TASK INSTRUCTIONS:
For the data below, please report each line where the word "that" is found.

>>>

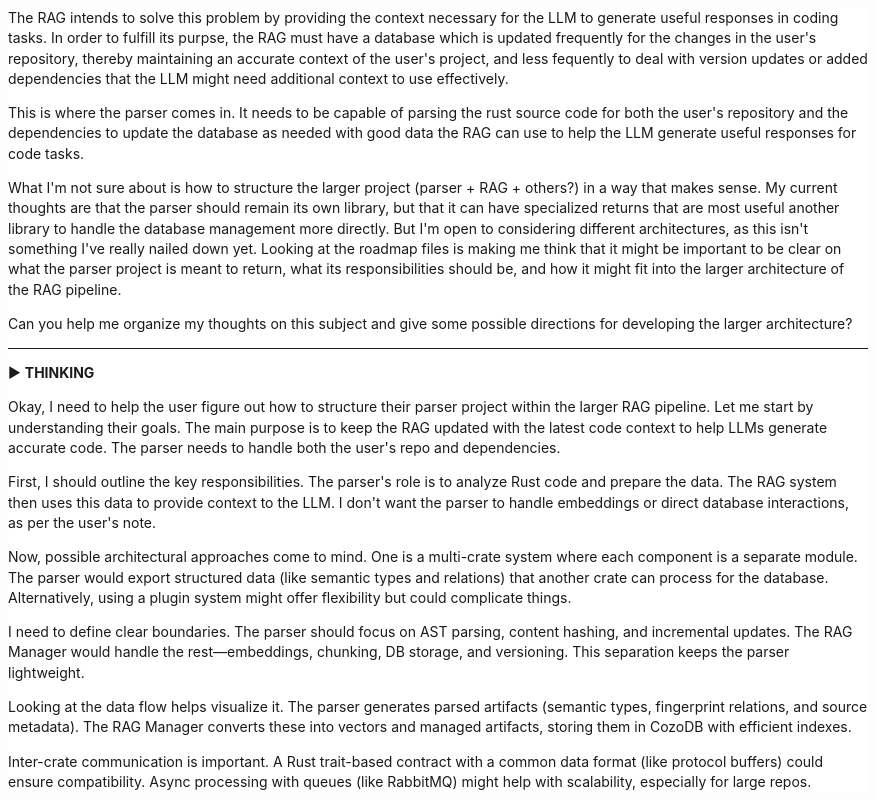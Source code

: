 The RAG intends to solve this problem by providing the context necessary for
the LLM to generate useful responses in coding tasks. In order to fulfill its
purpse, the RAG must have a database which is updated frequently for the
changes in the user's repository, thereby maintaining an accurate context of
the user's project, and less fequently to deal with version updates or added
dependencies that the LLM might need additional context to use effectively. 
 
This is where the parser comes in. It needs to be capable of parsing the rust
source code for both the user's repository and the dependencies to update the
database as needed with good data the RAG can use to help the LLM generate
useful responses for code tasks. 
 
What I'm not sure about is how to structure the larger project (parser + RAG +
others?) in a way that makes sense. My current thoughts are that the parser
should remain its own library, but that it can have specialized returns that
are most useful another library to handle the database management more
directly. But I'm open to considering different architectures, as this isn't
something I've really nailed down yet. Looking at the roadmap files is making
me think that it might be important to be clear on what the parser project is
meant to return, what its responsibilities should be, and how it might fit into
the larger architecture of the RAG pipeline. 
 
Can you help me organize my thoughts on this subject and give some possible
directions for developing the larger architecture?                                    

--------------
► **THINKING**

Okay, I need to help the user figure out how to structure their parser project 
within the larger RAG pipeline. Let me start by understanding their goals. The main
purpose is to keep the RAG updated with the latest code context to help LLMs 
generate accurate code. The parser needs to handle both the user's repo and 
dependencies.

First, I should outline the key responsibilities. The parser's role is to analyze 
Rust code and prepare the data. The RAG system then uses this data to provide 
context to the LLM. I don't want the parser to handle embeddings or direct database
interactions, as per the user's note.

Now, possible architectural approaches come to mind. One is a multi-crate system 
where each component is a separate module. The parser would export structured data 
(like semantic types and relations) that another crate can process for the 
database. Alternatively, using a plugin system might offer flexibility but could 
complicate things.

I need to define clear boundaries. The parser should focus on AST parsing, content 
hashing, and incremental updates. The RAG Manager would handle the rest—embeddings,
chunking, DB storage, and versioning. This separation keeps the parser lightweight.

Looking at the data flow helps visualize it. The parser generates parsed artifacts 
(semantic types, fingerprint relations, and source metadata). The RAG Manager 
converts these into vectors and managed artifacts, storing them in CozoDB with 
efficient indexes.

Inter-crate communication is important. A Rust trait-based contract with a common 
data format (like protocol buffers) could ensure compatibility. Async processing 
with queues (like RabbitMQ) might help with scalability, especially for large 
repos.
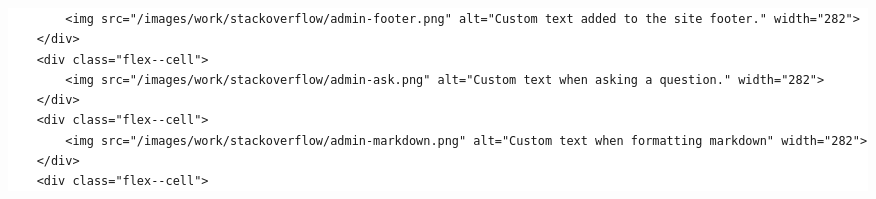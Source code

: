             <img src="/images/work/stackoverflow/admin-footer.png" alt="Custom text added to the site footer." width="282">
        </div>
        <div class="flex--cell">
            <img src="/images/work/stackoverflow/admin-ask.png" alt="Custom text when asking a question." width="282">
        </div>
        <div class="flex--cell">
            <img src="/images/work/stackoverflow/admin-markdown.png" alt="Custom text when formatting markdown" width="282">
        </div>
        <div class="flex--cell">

<<<

ANSWER TO THE EXERCISE:
dependencies that the LLM might need additional context to use effectively. 
others?) in a way that makes sense. My current thoughts are that the parser
should remain its own library, but that it can have specialized returns that
me think that it might be important to be clear on what the parser project is
(like semantic types and relations) that another crate can process for the 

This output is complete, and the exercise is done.